ACTIVITY:
All of the data below should be set down again verbatim, without any images.

DATA FOR THE TASK:
┌──

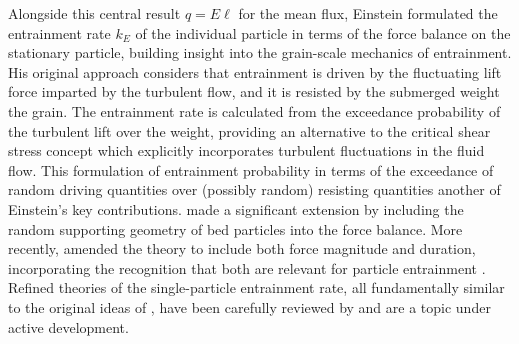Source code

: Alongside this central result $q=E\ell$ for the mean flux, Einstein formulated the entrainment rate $k_E$ of the individual particle in terms of the force balance on the stationary particle, building insight into the grain-scale mechanics of entrainment.
His original approach considers that entrainment is driven by the fluctuating lift force imparted by the turbulent flow, and it is resisted by the submerged weight the grain.
The entrainment rate is calculated from the exceedance probability of the turbulent lift over the weight, providing an alternative to the critical shear stress concept which explicitly incorporates turbulent fluctuations in the fluid flow.
This formulation of entrainment probability in terms of the exceedance of random driving quantities over (possibly
random) resisting quantities \citep{Grass1970} another of Einstein's key contributions.
\citet{Paintal1971} made a significant extension
by including the random supporting geometry of bed particles into the force balance.
More recently, \citet{Tregnaghi2012}
amended the theory to include both force magnitude and duration, incorporating the recognition that both are relevant for particle entrainment \citep{Diplas2008, Valyrakis2013, Celik2014}.
Refined theories of the single-particle entrainment rate, all fundamentally similar to the original ideas of \citet{Einstein1950}, have been carefully reviewed by \citet{Dey2018} and are a topic under active development.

└──

COMPLETED EXERCISE:
Source code

: Alongside this central result $q=E\ell$ for the mean flux, Einstein formulated the entrainment rate $k_E$ of the individual particle in terms of the force balance on the stationary particle, building insight into the grain-scale mechanics of entrainment.
His original approach considers that entrainment is driven by the fluctuating lift force imparted by the turbulent flow, and it is resisted by the submerged weight the grain.
The entrainment rate is calculated from the exceedance probability of the turbulent lift over the weight, providing an alternative to the critical shear stress concept which explicitly incorporates turbulent fluctuations in the fluid flow.
This formulation of entrainment probability in terms of the exceedance of random driving quantities over (possibly
random) resisting quantities \citep{Grass1970} another of Einstein's key contributions.
\citet{Paintal1971} made a significant extension
by including the random supporting geometry of bed particles into the force balance.
More recently, \citet{Tregnaghi2012}
amended the theory to include both force magnitude and duration, incorporating the recognition that both are relevant for particle entrainment \citep{Diplas2008, Valyrakis2013, Celik2014}.
Refined theories of the single-particle entrainment rate, all fundamentally similar to the original ideas of \citet{Einstein1950}, have been carefully reviewed by \citet{Dey2018} and are a topic under active development.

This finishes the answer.